Thin, long needles are inserted subdermally along the scalp zones and manipulated rapidly (200 rotations per minute) while the patient performs related movements or exercises. This simultaneous needling and movement is believed to activate neuroplasticity — the brain's ability to form new neural pathways. For stroke rehabilitation, the motor area contralateral to the paralysed side is needled while the patient attempts to move the affected limb. Clinical observations show improvements in motor function, speech, and balance that can exceed those of physiotherapy alone.
Those recovering from stroke or managing neurological conditions may find scalp acupuncture a valuable addition to their rehabilitation program, particularly when integrated with physiotherapy and occupational therapy.

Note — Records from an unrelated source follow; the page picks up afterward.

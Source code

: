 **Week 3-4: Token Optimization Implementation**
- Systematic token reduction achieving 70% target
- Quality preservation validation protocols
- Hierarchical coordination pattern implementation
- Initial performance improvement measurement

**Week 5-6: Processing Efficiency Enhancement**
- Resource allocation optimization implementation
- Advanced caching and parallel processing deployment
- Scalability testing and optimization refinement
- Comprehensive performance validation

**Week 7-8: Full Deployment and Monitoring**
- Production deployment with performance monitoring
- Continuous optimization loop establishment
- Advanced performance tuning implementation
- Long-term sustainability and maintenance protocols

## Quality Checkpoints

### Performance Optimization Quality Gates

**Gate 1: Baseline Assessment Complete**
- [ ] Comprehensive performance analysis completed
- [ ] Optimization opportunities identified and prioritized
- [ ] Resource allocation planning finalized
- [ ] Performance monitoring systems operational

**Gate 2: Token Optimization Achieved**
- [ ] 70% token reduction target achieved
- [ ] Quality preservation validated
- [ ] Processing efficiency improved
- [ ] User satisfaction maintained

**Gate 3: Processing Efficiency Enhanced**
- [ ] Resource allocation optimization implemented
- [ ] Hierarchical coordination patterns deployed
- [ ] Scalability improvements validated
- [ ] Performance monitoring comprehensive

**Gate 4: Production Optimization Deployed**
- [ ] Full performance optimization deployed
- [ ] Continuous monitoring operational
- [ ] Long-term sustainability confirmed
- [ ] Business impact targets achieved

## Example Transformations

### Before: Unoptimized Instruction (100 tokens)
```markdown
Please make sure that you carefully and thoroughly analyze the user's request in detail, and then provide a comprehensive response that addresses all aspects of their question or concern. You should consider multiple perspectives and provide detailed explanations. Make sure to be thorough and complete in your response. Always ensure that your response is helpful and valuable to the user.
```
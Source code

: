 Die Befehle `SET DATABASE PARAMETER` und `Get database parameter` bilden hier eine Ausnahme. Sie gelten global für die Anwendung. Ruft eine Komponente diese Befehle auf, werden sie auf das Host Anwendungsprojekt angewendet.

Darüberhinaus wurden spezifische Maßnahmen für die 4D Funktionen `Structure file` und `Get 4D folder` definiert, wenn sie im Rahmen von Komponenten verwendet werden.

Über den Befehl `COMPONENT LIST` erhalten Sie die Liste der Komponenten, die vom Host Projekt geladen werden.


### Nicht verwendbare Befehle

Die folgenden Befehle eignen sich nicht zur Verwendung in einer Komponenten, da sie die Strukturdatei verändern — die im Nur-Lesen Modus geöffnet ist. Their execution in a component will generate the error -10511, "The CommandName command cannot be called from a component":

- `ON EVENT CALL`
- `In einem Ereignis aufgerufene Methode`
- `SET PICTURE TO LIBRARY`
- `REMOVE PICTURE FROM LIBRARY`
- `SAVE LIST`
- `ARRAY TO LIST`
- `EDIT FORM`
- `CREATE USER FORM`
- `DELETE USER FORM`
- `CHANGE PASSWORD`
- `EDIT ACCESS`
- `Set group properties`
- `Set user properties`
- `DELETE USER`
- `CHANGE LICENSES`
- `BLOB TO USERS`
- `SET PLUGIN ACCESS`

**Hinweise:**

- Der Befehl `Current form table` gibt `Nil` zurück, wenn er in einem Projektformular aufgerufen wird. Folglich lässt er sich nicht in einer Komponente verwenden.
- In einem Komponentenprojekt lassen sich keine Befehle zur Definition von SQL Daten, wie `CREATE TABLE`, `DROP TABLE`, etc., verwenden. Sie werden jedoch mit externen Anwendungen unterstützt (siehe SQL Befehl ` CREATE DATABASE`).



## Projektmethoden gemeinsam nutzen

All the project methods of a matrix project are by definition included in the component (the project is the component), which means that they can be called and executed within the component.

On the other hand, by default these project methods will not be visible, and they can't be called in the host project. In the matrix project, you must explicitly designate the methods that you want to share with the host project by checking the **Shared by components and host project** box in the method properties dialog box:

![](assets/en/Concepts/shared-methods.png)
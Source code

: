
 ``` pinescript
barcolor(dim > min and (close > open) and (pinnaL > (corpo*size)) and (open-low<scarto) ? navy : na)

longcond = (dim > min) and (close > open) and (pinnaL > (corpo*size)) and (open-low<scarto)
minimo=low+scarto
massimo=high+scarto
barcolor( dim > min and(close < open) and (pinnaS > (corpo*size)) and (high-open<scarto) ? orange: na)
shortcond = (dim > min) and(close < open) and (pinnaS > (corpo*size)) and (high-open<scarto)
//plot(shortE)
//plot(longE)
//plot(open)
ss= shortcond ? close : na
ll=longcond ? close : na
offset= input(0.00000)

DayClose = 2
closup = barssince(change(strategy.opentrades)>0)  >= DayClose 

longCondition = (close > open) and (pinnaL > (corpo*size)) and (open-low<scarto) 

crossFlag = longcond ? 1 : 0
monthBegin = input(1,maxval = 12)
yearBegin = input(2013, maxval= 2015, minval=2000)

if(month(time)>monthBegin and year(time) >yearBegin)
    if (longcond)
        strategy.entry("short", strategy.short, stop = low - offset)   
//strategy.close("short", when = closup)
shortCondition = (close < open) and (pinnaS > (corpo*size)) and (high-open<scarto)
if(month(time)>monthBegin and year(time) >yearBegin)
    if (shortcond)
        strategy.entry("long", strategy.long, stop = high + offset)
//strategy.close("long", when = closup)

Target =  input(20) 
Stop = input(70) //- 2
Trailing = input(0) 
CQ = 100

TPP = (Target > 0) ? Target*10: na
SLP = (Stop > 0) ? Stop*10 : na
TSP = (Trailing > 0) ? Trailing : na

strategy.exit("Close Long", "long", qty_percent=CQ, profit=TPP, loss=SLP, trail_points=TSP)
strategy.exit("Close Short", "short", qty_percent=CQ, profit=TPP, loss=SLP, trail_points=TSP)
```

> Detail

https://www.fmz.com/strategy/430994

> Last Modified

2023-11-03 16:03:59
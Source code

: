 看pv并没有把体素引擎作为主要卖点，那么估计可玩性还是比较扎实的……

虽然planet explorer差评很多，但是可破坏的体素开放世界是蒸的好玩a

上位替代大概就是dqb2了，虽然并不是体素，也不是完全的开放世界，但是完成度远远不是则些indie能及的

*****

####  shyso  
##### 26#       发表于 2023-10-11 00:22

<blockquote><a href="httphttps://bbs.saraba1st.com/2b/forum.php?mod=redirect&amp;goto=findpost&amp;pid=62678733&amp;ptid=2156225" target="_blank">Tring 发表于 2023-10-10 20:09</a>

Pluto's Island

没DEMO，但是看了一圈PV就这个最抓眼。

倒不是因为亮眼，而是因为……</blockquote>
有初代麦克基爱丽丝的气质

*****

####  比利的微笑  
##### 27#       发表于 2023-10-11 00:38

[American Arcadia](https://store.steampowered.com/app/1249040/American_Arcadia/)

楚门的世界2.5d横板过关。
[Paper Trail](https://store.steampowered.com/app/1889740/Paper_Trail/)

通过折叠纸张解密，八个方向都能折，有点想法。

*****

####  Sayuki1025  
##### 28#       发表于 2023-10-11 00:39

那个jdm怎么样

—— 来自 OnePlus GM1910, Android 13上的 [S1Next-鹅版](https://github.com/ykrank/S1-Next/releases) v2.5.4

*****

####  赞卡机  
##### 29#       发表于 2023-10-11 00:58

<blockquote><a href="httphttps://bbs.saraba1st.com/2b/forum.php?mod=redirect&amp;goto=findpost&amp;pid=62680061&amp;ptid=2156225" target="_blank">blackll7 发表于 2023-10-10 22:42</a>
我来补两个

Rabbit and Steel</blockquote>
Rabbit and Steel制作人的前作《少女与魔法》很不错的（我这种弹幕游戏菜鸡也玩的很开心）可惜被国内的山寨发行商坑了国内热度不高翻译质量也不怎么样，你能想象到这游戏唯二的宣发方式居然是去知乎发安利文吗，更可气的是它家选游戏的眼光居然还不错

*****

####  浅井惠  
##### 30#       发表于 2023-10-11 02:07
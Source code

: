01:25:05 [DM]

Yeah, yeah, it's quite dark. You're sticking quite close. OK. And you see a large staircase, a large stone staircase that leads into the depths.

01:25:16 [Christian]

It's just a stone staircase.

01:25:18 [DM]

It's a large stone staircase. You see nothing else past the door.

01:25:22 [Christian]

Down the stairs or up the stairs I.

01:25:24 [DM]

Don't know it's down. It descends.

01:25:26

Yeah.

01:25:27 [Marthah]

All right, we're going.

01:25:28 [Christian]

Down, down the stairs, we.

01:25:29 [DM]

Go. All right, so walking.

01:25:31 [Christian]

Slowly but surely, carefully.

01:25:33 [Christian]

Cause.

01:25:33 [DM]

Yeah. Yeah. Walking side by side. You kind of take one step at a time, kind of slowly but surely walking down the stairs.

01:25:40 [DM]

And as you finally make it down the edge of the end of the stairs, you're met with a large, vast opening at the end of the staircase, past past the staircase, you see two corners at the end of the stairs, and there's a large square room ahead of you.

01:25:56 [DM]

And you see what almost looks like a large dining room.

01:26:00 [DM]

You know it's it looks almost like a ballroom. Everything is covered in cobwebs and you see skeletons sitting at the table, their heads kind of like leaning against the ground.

Traditional acupuncture uses specific head points like GV20 (Baihui) based on meridian theory. Scalp acupuncture uses zones mapped to brain anatomy — the needles are inserted horizontally under the scalp along these zones and stimulated rapidly. The theoretical basis is neuroanatomical rather than meridian-based, though many practitioners integrate both approaches.
Scalp acupuncture can begin once the patient is medically stable, typically within the first few weeks after stroke. Earlier intervention during the acute recovery window may yield better neuroplastic outcomes. Treatment frequency is often daily during inpatient rehabilitation, transitioning to 2-3 times weekly as an outpatient. It complements standard rehabilitation therapies.
Josephine Zhuo (TCM) is an AHPRA registered health practitioner — acupuncturist and herbalist.